### What to produce
Note each line of the entries that includes "rods". Then copy those lines.

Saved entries

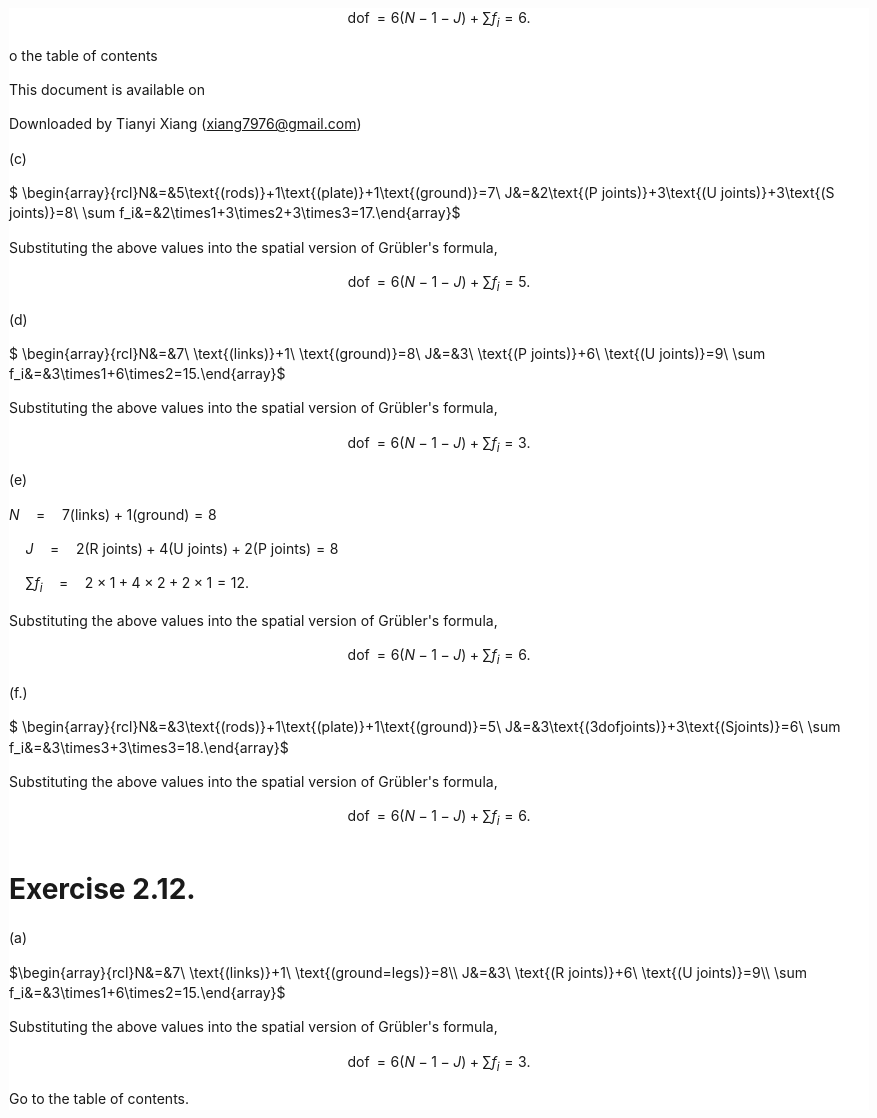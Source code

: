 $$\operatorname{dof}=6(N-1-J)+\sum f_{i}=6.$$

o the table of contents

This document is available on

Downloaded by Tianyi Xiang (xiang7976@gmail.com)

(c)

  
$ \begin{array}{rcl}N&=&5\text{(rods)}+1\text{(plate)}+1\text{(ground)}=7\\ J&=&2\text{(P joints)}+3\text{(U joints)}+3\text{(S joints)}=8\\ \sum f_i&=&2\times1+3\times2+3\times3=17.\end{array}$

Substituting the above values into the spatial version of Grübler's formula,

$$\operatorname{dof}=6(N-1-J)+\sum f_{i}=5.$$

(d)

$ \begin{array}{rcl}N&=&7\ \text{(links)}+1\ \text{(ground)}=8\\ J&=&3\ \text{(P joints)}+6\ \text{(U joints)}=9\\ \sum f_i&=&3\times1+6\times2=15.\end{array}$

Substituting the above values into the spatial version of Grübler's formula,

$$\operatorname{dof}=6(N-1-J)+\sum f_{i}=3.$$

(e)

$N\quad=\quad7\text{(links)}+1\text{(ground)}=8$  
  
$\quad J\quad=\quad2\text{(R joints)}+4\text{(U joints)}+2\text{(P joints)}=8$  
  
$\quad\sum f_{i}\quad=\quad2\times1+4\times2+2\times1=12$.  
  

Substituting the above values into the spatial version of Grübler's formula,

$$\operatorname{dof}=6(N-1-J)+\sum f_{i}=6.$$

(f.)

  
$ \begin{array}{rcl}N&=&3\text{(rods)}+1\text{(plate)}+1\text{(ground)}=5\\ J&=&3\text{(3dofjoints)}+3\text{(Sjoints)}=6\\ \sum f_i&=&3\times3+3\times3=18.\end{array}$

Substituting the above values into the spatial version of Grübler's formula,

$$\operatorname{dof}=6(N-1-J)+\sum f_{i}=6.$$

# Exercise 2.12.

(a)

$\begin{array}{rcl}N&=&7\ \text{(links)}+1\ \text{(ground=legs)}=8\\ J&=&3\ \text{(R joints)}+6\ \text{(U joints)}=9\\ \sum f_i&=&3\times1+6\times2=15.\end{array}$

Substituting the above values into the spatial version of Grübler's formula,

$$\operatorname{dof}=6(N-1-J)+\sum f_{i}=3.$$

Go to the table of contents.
...
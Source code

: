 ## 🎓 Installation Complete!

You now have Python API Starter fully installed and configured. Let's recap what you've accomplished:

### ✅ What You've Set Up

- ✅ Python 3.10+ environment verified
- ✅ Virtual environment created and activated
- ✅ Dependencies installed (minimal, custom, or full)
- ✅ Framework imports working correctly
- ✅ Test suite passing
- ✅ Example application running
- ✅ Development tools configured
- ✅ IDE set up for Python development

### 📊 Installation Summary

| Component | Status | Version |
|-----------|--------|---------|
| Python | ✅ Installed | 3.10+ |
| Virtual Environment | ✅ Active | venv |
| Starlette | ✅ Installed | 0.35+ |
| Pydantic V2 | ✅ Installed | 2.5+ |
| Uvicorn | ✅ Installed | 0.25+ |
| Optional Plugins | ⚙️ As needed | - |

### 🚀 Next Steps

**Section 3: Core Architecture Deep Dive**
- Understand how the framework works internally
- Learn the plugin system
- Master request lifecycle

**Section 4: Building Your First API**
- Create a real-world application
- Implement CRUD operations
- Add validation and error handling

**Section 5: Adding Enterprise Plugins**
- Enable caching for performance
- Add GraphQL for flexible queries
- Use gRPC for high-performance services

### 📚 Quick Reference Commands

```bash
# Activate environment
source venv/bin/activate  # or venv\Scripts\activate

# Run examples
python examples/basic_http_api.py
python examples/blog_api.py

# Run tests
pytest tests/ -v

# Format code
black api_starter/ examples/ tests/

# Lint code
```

### Reply
$ \begin{array}{rcl}N&=&5\text{(rods)}+1\text{(plate)}+1\text{(ground)}=7\\ J&=&2\text{(P joints)}+3\text{(U joints)}+3\text{(S joints)}=8\\ \sum f_i&=&2\times1+3\times2+3\times3=17.\end{array}$
$ \begin{array}{rcl}N&=&3\text{(rods)}+1\text{(plate)}+1\text{(ground)}=5\\ J&=&3\text{(3dofjoints)}+3\text{(Sjoints)}=6\\ \sum f_i&=&3\times3+3\times3=18.\end{array}$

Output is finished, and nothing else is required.